Zwar wünschen wir uns auch im Seuchen-Zeitalter noch einen guten Tag oder schwören ewige Treue, aber ohne die Hände zu benutzen. Begrüßungen und Verabschiedungen erfolgen aus sicherem Abstand. Kein Händedruck, keine körperliche Berührung mehr.

Was würde wohl Herr Knigge dazu sagen? Oder meine Mutter? Gib dem Onkel die Hand, wie es sich gehört! Ich versteckte sie, wenn ich jemanden nicht leiden konnte, hinterm Rücken. Einem Freund reichte ich sie gern. Die Hand der Freundin wollte ich nie wieder loslassen. Und wenn mich mein Professor mit Handschlag begrüßte, war das eine Geste des Vertrauens.

Woher stammt das Ritual eigentlich? Schon die alten Griechen streckten ihrem Gegenüber die Rechte entgegen, in der sonst die Waffe steckte - als Zeichen, dass man in guter Absicht kam. Und wenn sich Feinde die Hand reichten, hieß das Versöhnung. Von der Art des Händedrucks konnte man Sympathien ableiten. Er durfte nicht zu lasch, aber auch nicht zu kräftig sein. Und der Handschlag war Ehrensache.

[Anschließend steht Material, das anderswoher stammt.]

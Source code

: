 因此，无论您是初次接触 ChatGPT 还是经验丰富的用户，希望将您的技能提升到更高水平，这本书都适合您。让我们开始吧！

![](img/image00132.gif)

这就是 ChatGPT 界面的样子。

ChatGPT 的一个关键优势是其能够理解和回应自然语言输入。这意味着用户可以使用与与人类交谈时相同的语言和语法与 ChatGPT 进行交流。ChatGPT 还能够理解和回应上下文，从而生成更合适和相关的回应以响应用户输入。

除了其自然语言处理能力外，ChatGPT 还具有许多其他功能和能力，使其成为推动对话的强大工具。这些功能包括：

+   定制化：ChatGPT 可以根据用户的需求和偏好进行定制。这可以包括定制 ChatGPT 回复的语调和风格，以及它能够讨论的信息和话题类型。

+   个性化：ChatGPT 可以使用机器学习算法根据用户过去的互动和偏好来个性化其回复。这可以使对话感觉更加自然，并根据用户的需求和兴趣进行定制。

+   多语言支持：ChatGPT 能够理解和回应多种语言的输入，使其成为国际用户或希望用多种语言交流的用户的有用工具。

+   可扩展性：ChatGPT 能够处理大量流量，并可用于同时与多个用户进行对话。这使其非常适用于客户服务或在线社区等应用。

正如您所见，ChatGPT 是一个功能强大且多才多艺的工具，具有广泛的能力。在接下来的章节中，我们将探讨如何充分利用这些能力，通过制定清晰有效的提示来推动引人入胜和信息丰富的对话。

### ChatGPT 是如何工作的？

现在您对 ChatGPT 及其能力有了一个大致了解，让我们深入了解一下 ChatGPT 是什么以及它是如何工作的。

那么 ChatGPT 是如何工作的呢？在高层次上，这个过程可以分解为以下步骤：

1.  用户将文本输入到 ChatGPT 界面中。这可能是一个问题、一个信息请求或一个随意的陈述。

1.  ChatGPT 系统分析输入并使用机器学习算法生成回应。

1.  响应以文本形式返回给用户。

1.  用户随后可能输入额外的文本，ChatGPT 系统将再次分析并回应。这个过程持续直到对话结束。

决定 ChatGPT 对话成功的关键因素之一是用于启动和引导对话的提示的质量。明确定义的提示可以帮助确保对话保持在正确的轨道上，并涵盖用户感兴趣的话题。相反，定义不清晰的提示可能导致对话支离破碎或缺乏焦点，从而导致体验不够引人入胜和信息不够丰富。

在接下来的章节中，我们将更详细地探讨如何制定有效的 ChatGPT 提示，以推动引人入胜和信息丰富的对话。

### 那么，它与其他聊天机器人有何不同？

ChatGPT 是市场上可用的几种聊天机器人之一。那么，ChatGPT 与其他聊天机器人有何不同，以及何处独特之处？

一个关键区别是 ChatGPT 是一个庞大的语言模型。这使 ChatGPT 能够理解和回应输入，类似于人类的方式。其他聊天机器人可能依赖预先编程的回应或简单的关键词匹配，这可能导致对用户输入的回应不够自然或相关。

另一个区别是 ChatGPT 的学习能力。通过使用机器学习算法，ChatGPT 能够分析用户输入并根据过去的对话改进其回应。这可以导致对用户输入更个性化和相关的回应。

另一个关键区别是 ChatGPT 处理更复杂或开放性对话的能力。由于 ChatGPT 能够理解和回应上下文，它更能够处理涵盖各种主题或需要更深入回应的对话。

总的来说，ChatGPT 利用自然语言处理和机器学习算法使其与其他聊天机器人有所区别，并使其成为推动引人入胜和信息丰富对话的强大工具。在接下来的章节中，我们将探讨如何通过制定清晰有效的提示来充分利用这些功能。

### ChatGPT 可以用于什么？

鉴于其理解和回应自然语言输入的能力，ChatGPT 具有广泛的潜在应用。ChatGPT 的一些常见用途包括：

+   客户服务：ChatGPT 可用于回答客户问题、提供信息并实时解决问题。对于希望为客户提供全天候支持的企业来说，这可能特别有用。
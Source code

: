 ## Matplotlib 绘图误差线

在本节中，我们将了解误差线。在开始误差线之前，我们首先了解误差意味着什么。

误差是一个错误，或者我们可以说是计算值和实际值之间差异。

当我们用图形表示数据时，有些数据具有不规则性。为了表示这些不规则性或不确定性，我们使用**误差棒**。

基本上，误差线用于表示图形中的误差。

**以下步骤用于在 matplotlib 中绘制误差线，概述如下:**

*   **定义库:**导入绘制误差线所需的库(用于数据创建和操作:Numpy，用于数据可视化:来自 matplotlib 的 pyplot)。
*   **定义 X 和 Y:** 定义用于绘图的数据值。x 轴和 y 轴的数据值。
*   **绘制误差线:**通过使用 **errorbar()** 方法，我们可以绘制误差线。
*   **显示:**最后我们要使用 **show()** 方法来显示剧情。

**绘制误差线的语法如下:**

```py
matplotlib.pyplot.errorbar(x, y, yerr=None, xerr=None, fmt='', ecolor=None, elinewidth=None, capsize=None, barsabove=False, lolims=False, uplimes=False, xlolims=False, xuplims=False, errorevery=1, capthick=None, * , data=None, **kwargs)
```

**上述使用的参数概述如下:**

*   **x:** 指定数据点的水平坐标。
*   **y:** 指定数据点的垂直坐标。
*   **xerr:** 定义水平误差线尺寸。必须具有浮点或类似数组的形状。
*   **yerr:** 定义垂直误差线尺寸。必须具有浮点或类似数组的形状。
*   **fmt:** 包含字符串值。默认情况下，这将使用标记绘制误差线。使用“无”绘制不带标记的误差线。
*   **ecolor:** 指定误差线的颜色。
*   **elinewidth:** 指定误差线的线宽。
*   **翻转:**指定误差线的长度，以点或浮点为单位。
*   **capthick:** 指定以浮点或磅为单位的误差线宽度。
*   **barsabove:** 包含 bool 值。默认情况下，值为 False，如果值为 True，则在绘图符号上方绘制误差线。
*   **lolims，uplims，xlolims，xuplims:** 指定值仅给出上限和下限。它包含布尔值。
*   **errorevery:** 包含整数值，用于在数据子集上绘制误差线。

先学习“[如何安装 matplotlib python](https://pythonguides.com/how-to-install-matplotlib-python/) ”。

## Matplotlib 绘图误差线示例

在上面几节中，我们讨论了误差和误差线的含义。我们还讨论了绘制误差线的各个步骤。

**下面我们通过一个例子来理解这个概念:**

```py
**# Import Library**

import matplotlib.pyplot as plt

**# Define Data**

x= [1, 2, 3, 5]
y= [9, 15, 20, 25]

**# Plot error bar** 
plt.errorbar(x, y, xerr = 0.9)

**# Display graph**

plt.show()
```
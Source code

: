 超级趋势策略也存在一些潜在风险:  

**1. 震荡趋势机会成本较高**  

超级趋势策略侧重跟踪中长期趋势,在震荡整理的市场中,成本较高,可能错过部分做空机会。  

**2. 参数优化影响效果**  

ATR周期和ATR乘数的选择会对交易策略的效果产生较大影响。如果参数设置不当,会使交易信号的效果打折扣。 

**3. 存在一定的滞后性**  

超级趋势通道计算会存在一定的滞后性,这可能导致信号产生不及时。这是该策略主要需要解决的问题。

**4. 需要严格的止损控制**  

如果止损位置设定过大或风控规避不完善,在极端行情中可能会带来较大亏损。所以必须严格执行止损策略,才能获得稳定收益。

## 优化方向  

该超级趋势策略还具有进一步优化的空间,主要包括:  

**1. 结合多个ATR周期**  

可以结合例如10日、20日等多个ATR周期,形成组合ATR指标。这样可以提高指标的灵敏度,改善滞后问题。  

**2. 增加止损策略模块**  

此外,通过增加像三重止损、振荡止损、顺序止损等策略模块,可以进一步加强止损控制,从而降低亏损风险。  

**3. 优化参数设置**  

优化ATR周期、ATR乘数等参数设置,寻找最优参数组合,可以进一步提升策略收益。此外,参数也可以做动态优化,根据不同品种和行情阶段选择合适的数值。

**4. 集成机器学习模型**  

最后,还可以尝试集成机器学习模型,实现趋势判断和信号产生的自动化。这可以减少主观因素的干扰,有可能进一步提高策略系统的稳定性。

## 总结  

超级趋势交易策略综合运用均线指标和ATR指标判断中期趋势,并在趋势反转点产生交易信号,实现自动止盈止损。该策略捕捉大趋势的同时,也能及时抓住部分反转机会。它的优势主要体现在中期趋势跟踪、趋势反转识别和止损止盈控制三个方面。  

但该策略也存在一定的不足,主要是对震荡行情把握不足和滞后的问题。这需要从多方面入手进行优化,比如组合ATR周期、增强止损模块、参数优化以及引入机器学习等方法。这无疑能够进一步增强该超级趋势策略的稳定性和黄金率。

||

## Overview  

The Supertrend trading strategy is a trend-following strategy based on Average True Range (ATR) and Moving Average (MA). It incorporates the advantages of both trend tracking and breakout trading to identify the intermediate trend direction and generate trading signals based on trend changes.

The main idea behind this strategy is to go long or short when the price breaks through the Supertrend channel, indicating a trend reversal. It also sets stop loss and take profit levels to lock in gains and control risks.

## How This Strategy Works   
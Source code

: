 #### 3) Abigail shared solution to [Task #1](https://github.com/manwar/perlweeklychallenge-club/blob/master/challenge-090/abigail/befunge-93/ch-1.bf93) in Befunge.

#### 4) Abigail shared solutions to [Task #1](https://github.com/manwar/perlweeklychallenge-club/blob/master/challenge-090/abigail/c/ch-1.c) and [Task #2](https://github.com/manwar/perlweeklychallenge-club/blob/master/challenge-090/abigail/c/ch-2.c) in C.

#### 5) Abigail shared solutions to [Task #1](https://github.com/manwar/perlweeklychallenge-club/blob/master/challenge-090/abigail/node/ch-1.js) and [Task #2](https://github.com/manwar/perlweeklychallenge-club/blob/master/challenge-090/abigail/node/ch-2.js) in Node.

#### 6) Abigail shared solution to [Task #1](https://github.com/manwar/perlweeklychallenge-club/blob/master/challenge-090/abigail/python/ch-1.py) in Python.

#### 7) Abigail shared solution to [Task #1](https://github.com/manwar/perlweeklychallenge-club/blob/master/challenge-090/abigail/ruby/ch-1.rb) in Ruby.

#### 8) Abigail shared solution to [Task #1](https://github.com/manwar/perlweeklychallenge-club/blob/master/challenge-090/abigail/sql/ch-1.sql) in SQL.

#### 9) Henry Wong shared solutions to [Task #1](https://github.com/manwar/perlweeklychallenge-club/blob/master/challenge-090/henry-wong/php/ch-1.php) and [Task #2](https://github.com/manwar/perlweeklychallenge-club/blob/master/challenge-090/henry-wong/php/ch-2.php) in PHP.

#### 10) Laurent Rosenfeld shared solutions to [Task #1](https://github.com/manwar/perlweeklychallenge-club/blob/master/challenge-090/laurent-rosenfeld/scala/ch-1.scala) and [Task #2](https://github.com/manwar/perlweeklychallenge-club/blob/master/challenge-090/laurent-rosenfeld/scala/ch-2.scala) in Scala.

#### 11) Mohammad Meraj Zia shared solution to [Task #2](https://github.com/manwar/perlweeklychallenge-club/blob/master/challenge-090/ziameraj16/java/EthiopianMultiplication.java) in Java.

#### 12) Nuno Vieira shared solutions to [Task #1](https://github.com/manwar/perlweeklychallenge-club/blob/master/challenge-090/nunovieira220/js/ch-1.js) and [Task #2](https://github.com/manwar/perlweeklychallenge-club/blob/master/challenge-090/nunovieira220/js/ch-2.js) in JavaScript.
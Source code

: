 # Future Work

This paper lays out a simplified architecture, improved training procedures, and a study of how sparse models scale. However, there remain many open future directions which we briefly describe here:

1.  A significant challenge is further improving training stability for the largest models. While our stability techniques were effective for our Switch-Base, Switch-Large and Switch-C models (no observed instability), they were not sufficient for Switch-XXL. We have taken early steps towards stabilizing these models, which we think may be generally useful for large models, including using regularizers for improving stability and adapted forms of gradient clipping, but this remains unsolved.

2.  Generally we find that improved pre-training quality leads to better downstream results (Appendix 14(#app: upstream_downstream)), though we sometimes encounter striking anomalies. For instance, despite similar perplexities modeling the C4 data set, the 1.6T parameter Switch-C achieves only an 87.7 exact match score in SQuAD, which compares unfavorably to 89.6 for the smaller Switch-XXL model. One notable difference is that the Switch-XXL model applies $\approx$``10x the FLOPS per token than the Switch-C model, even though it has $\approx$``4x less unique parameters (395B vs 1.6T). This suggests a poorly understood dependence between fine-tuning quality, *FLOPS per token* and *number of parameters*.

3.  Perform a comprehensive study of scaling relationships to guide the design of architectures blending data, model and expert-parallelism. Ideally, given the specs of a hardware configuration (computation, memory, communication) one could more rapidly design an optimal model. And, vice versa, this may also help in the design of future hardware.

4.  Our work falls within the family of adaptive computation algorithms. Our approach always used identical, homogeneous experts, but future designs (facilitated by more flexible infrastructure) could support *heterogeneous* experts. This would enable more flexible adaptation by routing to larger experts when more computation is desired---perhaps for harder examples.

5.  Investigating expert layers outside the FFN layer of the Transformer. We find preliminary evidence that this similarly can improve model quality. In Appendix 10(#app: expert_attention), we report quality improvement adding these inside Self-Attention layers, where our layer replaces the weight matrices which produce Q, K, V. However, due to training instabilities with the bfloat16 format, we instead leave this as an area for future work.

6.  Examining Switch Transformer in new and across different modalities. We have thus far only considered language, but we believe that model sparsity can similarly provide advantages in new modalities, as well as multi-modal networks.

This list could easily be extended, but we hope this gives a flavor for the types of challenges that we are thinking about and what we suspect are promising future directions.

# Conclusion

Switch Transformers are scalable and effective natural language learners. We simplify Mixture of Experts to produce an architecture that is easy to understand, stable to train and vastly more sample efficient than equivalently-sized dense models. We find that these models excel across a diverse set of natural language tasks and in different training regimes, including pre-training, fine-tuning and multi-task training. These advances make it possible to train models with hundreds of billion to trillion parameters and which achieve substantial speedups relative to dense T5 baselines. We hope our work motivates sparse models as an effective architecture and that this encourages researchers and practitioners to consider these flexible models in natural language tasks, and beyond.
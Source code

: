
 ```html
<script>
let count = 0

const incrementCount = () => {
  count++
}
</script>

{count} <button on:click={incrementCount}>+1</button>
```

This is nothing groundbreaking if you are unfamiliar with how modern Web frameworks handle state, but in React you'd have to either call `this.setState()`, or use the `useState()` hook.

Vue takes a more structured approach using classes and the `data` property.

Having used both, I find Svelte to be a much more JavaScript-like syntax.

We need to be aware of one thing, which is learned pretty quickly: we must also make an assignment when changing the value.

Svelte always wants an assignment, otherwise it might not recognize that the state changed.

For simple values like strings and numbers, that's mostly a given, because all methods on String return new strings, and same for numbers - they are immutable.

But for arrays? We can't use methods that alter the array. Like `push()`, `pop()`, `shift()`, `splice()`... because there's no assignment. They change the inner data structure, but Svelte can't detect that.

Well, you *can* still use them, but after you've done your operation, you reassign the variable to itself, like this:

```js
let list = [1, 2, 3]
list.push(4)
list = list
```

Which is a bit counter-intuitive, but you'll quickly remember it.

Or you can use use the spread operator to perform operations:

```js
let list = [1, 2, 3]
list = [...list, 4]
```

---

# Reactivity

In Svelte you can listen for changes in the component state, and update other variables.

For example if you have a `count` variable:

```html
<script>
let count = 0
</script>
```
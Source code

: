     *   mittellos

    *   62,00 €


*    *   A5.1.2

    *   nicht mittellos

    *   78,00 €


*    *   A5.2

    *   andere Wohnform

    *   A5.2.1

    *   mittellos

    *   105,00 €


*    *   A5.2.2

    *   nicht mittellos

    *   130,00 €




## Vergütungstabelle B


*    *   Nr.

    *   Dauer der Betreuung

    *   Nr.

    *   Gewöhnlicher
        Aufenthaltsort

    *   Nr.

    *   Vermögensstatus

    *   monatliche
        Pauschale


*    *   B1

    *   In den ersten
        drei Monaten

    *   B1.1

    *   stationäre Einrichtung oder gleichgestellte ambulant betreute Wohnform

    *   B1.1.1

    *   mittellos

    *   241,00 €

Mit ihm wurden Wetten und Geschäfte besiegelt. Oder Sympathien bekundet. Einmal habe ich mir die Rechte tagelang nicht gewaschen, weil sie den Schwarm meiner Jugend (es war nicht Elvis!) hatte berühren dürfen.

Ja, ich vermisse ihn, den Händedruck. Ich fürchte, er wird nie wiederkommen, und wir werden, statt unter Corona, unter Berührungsängsten leiden.